TASK ITEM - Hunt through the entries for the word "Template" and copy each line in which it appears.

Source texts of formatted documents
____________

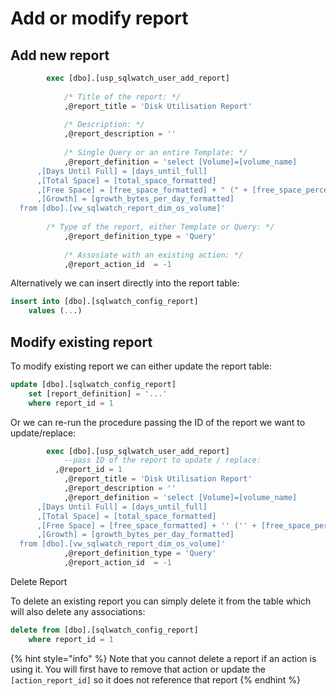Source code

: # Add or modify report

## Add new report

```sql
		exec [dbo].[usp_sqlwatch_user_add_report] 
		
			/* Title of the report: */
			,@report_title = 'Disk Utilisation Report'
			
			/* Description: */
			,@report_description = ''
			
			/* Single Query or an entire Template: */
			,@report_definition = 'select [Volume]=[volume_name]
      ,[Days Until Full] = [days_until_full]
      ,[Total Space] = [total_space_formatted]
      ,[Free Space] = [free_space_formatted] + " (" + [free_space_percentage_formatted] + ")"
      ,[Growth] = [growth_bytes_per_day_formatted]
  from [dbo].[vw_sqlwatch_report_dim_os_volume]'
  	
  		/* Type of the report, either Template or Query: */
			,@report_definition_type = 'Query'
			
			/* Assosiate with an existing action: */
			,@report_action_id  = -1
```

Alternatively we can insert directly into the report table:

```sql
insert into [dbo].[sqlwatch_config_report]
    values (...)
```

## Modify existing report

To modify existing report we can either update the report table:

```sql
update [dbo].[sqlwatch_config_report]
    set [report_definition] = '...'
    where report_id = 1
```

Or we can re-run the procedure passing the ID of the report we want to update/replace:

```sql
		exec [dbo].[usp_sqlwatch_user_add_report] 
			--pass ID of the report to update / replace:
		  ,@report_id = 1
			,@report_title = 'Disk Utilisation Report'
			,@report_description = ''
			,@report_definition = 'select [Volume]=[volume_name]
      ,[Days Until Full] = [days_until_full]
      ,[Total Space] = [total_space_formatted]
      ,[Free Space] = [free_space_formatted] + '' ('' + [free_space_percentage_formatted] + '')''
      ,[Growth] = [growth_bytes_per_day_formatted]
  from [dbo].[vw_sqlwatch_report_dim_os_volume]'
			,@report_definition_type = 'Query'
			,@report_action_id  = -1
```

Delete Report

To delete an existing report you can simply delete it from the table which will also delete any associations:

```sql
delete from [dbo].[sqlwatch_config_report]
    where report_id = 1
```

{% hint style="info" %}
Note that you cannot delete a report if an action is using it. You will first have to remove that action or update the `[action_report_id]` so it does not reference that report
{% endhint %}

____________

SOLVED PROBLEM -
			/* Single Query or an entire Template: */
  		/* Type of the report, either Template or Query: */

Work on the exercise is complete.